What the task asks :: Provide the number of lines in the material containing the word "assets", with nothing added.

Records for the exercise ::
════════════════════

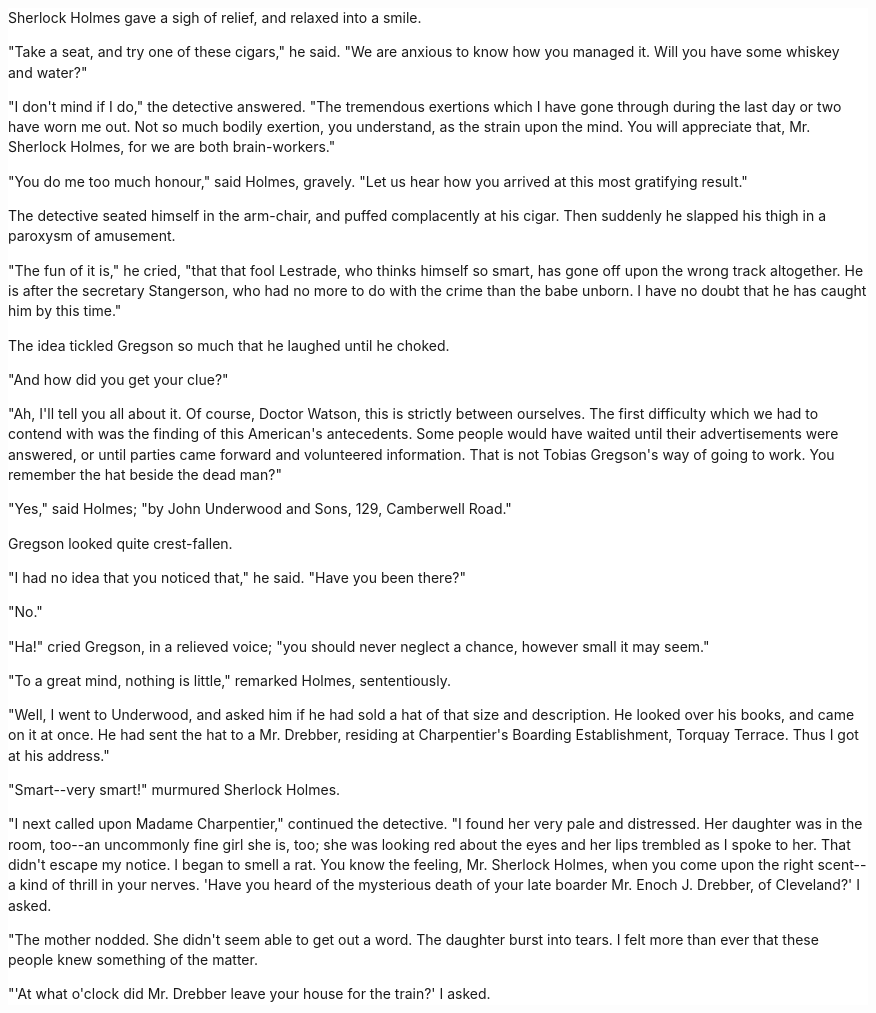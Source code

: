 Sherlock Holmes gave a sigh of relief, and relaxed into a smile. 

"Take a seat, and try one of these cigars," he said. "We are anxious to know how you managed it. Will you have some whiskey and water?" 

"I don't mind if I do," the detective answered. "The tremendous exertions which I have gone through during the last day or two have worn me out. Not so much bodily exertion, you understand, as the strain upon the mind. You will appreciate that, Mr. Sherlock Holmes, for we are both brain-workers." 

"You do me too much honour," said Holmes, gravely. "Let us hear how you arrived at this most gratifying result." 

The detective seated himself in the arm-chair, and puffed complacently at his cigar. Then suddenly he slapped his thigh in a paroxysm of amusement. 

"The fun of it is," he cried, "that that fool Lestrade, who thinks himself so smart, has gone off upon the wrong track altogether. He is after the secretary Stangerson, who had no more to do with the crime than the babe unborn. I have no doubt that he has caught him by this time." 

The idea tickled Gregson so much that he laughed until he choked. 

"And how did you get your clue?" 

"Ah, I'll tell you all about it. Of course, Doctor Watson, this is strictly between ourselves. The first difficulty which we had to contend with was the finding of this American's antecedents. Some people would have waited until their advertisements were answered, or until parties came forward and volunteered information. That is not Tobias Gregson's way of going to work. You remember the hat beside the dead man?" 

"Yes," said Holmes; "by John Underwood and Sons, 129, Camberwell Road." 

Gregson looked quite crest-fallen. 

"I had no idea that you noticed that," he said. "Have you been there?" 

"No." 

"Ha!" cried Gregson, in a relieved voice; "you should never neglect a chance, however small it may seem." 

"To a great mind, nothing is little," remarked Holmes, sententiously. 

"Well, I went to Underwood, and asked him if he had sold a hat of that size and description. He looked over his books, and came on it at once. He had sent the hat to a Mr. Drebber, residing at Charpentier's Boarding Establishment, Torquay Terrace. Thus I got at his address." 

"Smart--very smart!" murmured Sherlock Holmes. 

"I next called upon Madame Charpentier," continued the detective. "I found her very pale and distressed. Her daughter was in the room, too--an uncommonly fine girl she is, too; she was looking red about the eyes and her lips trembled as I spoke to her. That didn't escape my notice. I began to smell a rat. You know the feeling, Mr. Sherlock Holmes, when you come upon the right scent--a kind of thrill in your nerves. 'Have you heard of the mysterious death of your late boarder Mr. Enoch J. Drebber, of Cleveland?' I asked. 

"The mother nodded. She didn't seem able to get out a word. The daughter burst into tears. I felt more than ever that these people knew something of the matter. 

"'At what o'clock did Mr. Drebber leave your house for the train?' I asked. 
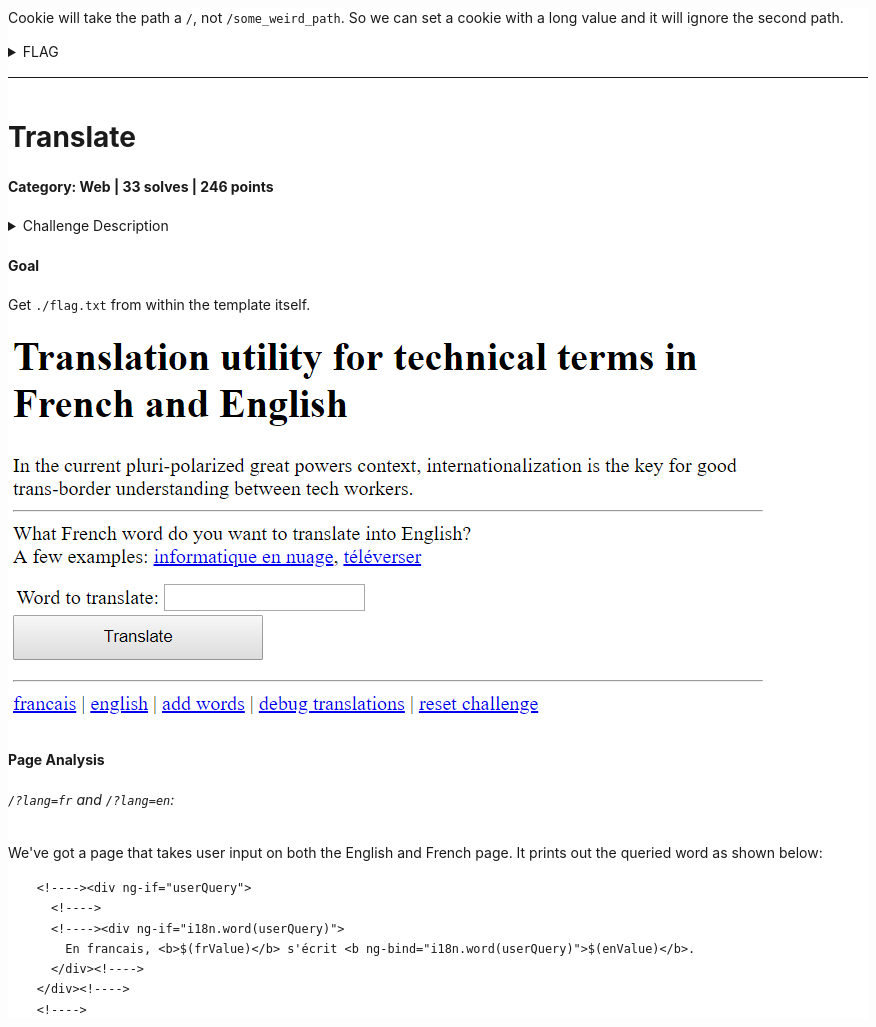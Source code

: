 Cookie will take the path a `/`, not `/some_weird_path`. So we can set a cookie with a long value and it will ignore the second path.


<details><summary>FLAG</summary></details>

***

# Translate

#### Category: Web | 33 solves | 246 points

<details><summary>Challenge Description</summary></details>

#### Goal

Get `./flag.txt` from within the template itself.

![translate-overview](../assets/google-ctf-quals-2018/translateoverview.png)

#### Page Analysis


###### `/?lang=fr` and `/?lang=en`:    

We've got a page that takes user input on both the English and French page. It prints out the queried word as shown below:

```
    <!----><div ng-if="userQuery">
      <!---->
      <!----><div ng-if="i18n.word(userQuery)">
        En francais, <b>$(frValue)</b> s'écrit <b ng-bind="i18n.word(userQuery)">$(enValue)</b>.
      </div><!---->
    </div><!---->
    <!---->
```
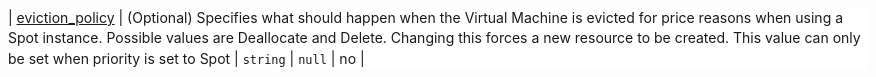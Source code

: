 | <a name="input_eviction_policy"></a> [eviction\_policy](#input\_eviction\_policy) | (Optional) Specifies what should happen when the Virtual Machine is evicted for price reasons when using a Spot instance. Possible values are Deallocate and Delete. Changing this forces a new resource to be created. This value can only be set when priority is set to Spot | `string` | `null` | no |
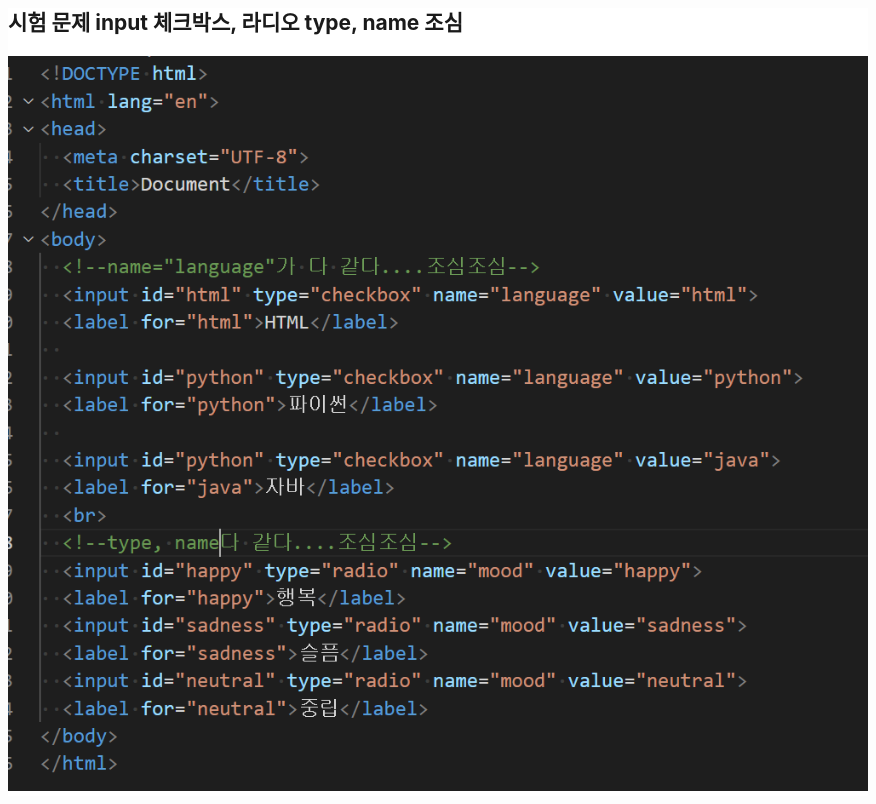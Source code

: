 

## 시험 문제 input 체크박스, 라디오 type, name 조심

![image-20220203132255442](HTML.assets/image-20220203132255442.png)
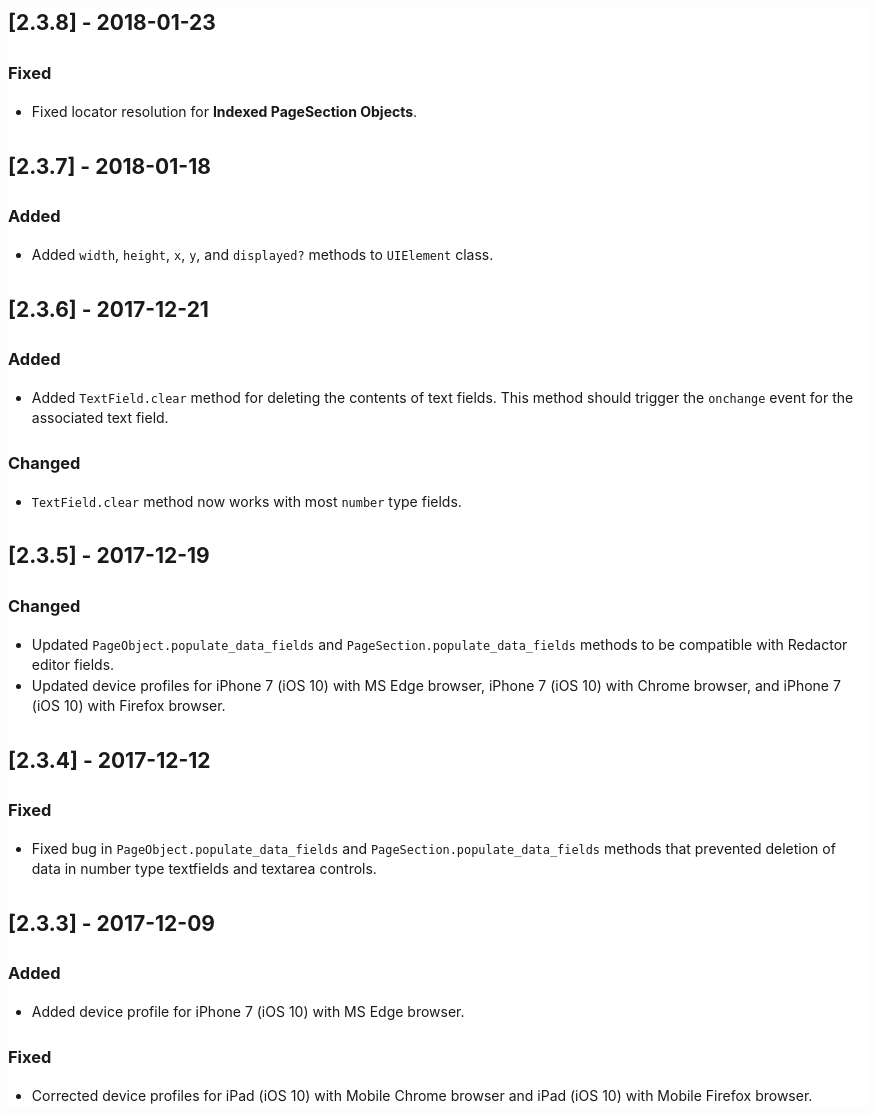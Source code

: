 
## [2.3.8] - 2018-01-23

### Fixed
* Fixed locator resolution for **Indexed PageSection Objects**.


## [2.3.7] - 2018-01-18

### Added
* Added `width`, `height`, `x`, `y`, and `displayed?` methods to `UIElement` class.


## [2.3.6] - 2017-12-21

### Added
* Added `TextField.clear` method for deleting the contents of text fields. This method should trigger the `onchange` event for the associated text field.

### Changed
* `TextField.clear` method now works with most `number` type fields.


## [2.3.5] - 2017-12-19

### Changed
* Updated `PageObject.populate_data_fields` and `PageSection.populate_data_fields` methods to be compatible with Redactor editor fields.
* Updated device profiles for iPhone 7 (iOS 10) with MS Edge browser, iPhone 7 (iOS 10) with Chrome browser, and iPhone 7 (iOS 10) with Firefox browser.


## [2.3.4] - 2017-12-12

### Fixed
* Fixed bug in `PageObject.populate_data_fields` and `PageSection.populate_data_fields` methods that prevented deletion of data in number type textfields
and textarea controls.


## [2.3.3] - 2017-12-09

### Added
* Added device profile for iPhone 7 (iOS 10) with MS Edge browser.

### Fixed
* Corrected device profiles for iPad (iOS 10) with Mobile Chrome browser and iPad (iOS 10) with Mobile Firefox browser.
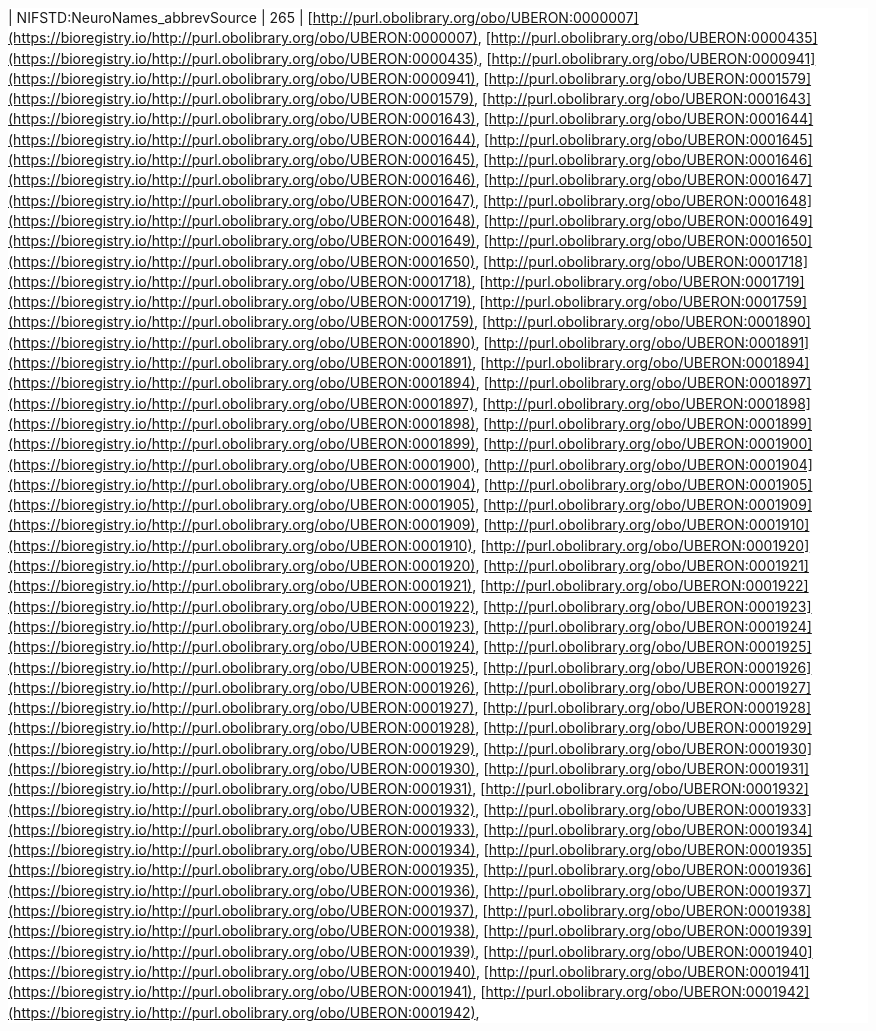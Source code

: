 | NIFSTD:NeuroNames_abbrevSource                  |      265 | [http://purl.obolibrary.org/obo/UBERON:0000007](https://bioregistry.io/http://purl.obolibrary.org/obo/UBERON:0000007), [http://purl.obolibrary.org/obo/UBERON:0000435](https://bioregistry.io/http://purl.obolibrary.org/obo/UBERON:0000435), [http://purl.obolibrary.org/obo/UBERON:0000941](https://bioregistry.io/http://purl.obolibrary.org/obo/UBERON:0000941), [http://purl.obolibrary.org/obo/UBERON:0001579](https://bioregistry.io/http://purl.obolibrary.org/obo/UBERON:0001579), [http://purl.obolibrary.org/obo/UBERON:0001643](https://bioregistry.io/http://purl.obolibrary.org/obo/UBERON:0001643), [http://purl.obolibrary.org/obo/UBERON:0001644](https://bioregistry.io/http://purl.obolibrary.org/obo/UBERON:0001644), [http://purl.obolibrary.org/obo/UBERON:0001645](https://bioregistry.io/http://purl.obolibrary.org/obo/UBERON:0001645), [http://purl.obolibrary.org/obo/UBERON:0001646](https://bioregistry.io/http://purl.obolibrary.org/obo/UBERON:0001646), [http://purl.obolibrary.org/obo/UBERON:0001647](https://bioregistry.io/http://purl.obolibrary.org/obo/UBERON:0001647), [http://purl.obolibrary.org/obo/UBERON:0001648](https://bioregistry.io/http://purl.obolibrary.org/obo/UBERON:0001648), [http://purl.obolibrary.org/obo/UBERON:0001649](https://bioregistry.io/http://purl.obolibrary.org/obo/UBERON:0001649), [http://purl.obolibrary.org/obo/UBERON:0001650](https://bioregistry.io/http://purl.obolibrary.org/obo/UBERON:0001650), [http://purl.obolibrary.org/obo/UBERON:0001718](https://bioregistry.io/http://purl.obolibrary.org/obo/UBERON:0001718), [http://purl.obolibrary.org/obo/UBERON:0001719](https://bioregistry.io/http://purl.obolibrary.org/obo/UBERON:0001719), [http://purl.obolibrary.org/obo/UBERON:0001759](https://bioregistry.io/http://purl.obolibrary.org/obo/UBERON:0001759), [http://purl.obolibrary.org/obo/UBERON:0001890](https://bioregistry.io/http://purl.obolibrary.org/obo/UBERON:0001890), [http://purl.obolibrary.org/obo/UBERON:0001891](https://bioregistry.io/http://purl.obolibrary.org/obo/UBERON:0001891), [http://purl.obolibrary.org/obo/UBERON:0001894](https://bioregistry.io/http://purl.obolibrary.org/obo/UBERON:0001894), [http://purl.obolibrary.org/obo/UBERON:0001897](https://bioregistry.io/http://purl.obolibrary.org/obo/UBERON:0001897), [http://purl.obolibrary.org/obo/UBERON:0001898](https://bioregistry.io/http://purl.obolibrary.org/obo/UBERON:0001898), [http://purl.obolibrary.org/obo/UBERON:0001899](https://bioregistry.io/http://purl.obolibrary.org/obo/UBERON:0001899), [http://purl.obolibrary.org/obo/UBERON:0001900](https://bioregistry.io/http://purl.obolibrary.org/obo/UBERON:0001900), [http://purl.obolibrary.org/obo/UBERON:0001904](https://bioregistry.io/http://purl.obolibrary.org/obo/UBERON:0001904), [http://purl.obolibrary.org/obo/UBERON:0001905](https://bioregistry.io/http://purl.obolibrary.org/obo/UBERON:0001905), [http://purl.obolibrary.org/obo/UBERON:0001909](https://bioregistry.io/http://purl.obolibrary.org/obo/UBERON:0001909), [http://purl.obolibrary.org/obo/UBERON:0001910](https://bioregistry.io/http://purl.obolibrary.org/obo/UBERON:0001910), [http://purl.obolibrary.org/obo/UBERON:0001920](https://bioregistry.io/http://purl.obolibrary.org/obo/UBERON:0001920), [http://purl.obolibrary.org/obo/UBERON:0001921](https://bioregistry.io/http://purl.obolibrary.org/obo/UBERON:0001921), [http://purl.obolibrary.org/obo/UBERON:0001922](https://bioregistry.io/http://purl.obolibrary.org/obo/UBERON:0001922), [http://purl.obolibrary.org/obo/UBERON:0001923](https://bioregistry.io/http://purl.obolibrary.org/obo/UBERON:0001923), [http://purl.obolibrary.org/obo/UBERON:0001924](https://bioregistry.io/http://purl.obolibrary.org/obo/UBERON:0001924), [http://purl.obolibrary.org/obo/UBERON:0001925](https://bioregistry.io/http://purl.obolibrary.org/obo/UBERON:0001925), [http://purl.obolibrary.org/obo/UBERON:0001926](https://bioregistry.io/http://purl.obolibrary.org/obo/UBERON:0001926), [http://purl.obolibrary.org/obo/UBERON:0001927](https://bioregistry.io/http://purl.obolibrary.org/obo/UBERON:0001927), [http://purl.obolibrary.org/obo/UBERON:0001928](https://bioregistry.io/http://purl.obolibrary.org/obo/UBERON:0001928), [http://purl.obolibrary.org/obo/UBERON:0001929](https://bioregistry.io/http://purl.obolibrary.org/obo/UBERON:0001929), [http://purl.obolibrary.org/obo/UBERON:0001930](https://bioregistry.io/http://purl.obolibrary.org/obo/UBERON:0001930), [http://purl.obolibrary.org/obo/UBERON:0001931](https://bioregistry.io/http://purl.obolibrary.org/obo/UBERON:0001931), [http://purl.obolibrary.org/obo/UBERON:0001932](https://bioregistry.io/http://purl.obolibrary.org/obo/UBERON:0001932), [http://purl.obolibrary.org/obo/UBERON:0001933](https://bioregistry.io/http://purl.obolibrary.org/obo/UBERON:0001933), [http://purl.obolibrary.org/obo/UBERON:0001934](https://bioregistry.io/http://purl.obolibrary.org/obo/UBERON:0001934), [http://purl.obolibrary.org/obo/UBERON:0001935](https://bioregistry.io/http://purl.obolibrary.org/obo/UBERON:0001935), [http://purl.obolibrary.org/obo/UBERON:0001936](https://bioregistry.io/http://purl.obolibrary.org/obo/UBERON:0001936), [http://purl.obolibrary.org/obo/UBERON:0001937](https://bioregistry.io/http://purl.obolibrary.org/obo/UBERON:0001937), [http://purl.obolibrary.org/obo/UBERON:0001938](https://bioregistry.io/http://purl.obolibrary.org/obo/UBERON:0001938), [http://purl.obolibrary.org/obo/UBERON:0001939](https://bioregistry.io/http://purl.obolibrary.org/obo/UBERON:0001939), [http://purl.obolibrary.org/obo/UBERON:0001940](https://bioregistry.io/http://purl.obolibrary.org/obo/UBERON:0001940), [http://purl.obolibrary.org/obo/UBERON:0001941](https://bioregistry.io/http://purl.obolibrary.org/obo/UBERON:0001941), [http://purl.obolibrary.org/obo/UBERON:0001942](https://bioregistry.io/http://purl.obolibrary.org/obo/UBERON:0001942),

════════════════════

Solution to the problem :: 2